/---

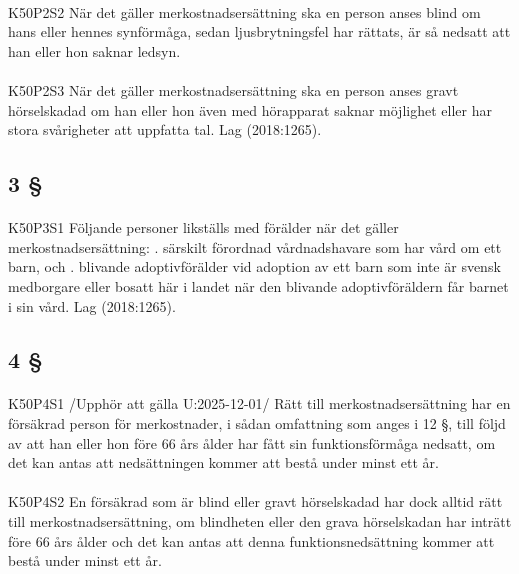 \documentclass[a4paper,notitlepage,openany,10pt]{book}
\begin{document}
\paragraph*{}
{\tiny K50P2S2}
När det gäller merkostnadsersättning ska en person anses blind om hans eller hennes synförmåga, sedan ljusbrytningsfel har rättats, är så nedsatt att han eller hon saknar ledsyn.
\paragraph*{}
{\tiny K50P2S3}
När det gäller merkostnadsersättning ska en person anses gravt hörselskadad om han eller hon även med hörapparat saknar möjlighet eller har stora svårigheter att uppfatta tal.
Lag (2018:1265).
\subsection*{3 §}
\paragraph*{}
{\tiny K50P3S1}
Följande personer likställs med förälder när det gäller merkostnadsersättning:
. särskilt förordnad vårdnadshavare som har vård om ett barn, och
. blivande adoptivförälder vid adoption av ett barn som inte är svensk medborgare eller bosatt här i landet när den blivande adoptivföräldern får barnet i sin vård.
Lag (2018:1265).
\subsection*{4 §}
\paragraph*{}
{\tiny K50P4S1}
/Upphör att gälla U:2025-12-01/
Rätt till merkostnadsersättning har en försäkrad person för merkostnader, i sådan omfattning som anges i 12 §, till följd av att han eller hon före 66 års ålder har fått sin funktionsförmåga nedsatt, om det kan antas att nedsättningen kommer att bestå under minst ett år.
\paragraph*{}
{\tiny K50P4S2}
En försäkrad som är blind eller gravt hörselskadad har dock alltid rätt till merkostnadsersättning, om blindheten eller den grava hörselskadan har inträtt före 66 års ålder och det kan antas att denna funktionsnedsättning kommer att bestå under minst ett år.
\end{document}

\---

▸ **TASK INSTRUCTIONS**
Copy exactly what appears in the entries, beginning with the first line and ending with the line that has "När det gäller merkostnadsersättning ska en person anses blind", but not the pictures.

▸ **ANSWER AREA**
 \documentclass[a4paper,notitlepage,openany,10pt]{book}
\begin{document}
\paragraph*{}
{\tiny K50P2S2}
När det gäller merkostnadsersättning ska en person anses blind om hans eller hennes synförmåga, sedan ljusbrytningsfel har rättats, är så nedsatt att han eller hon saknar ledsyn.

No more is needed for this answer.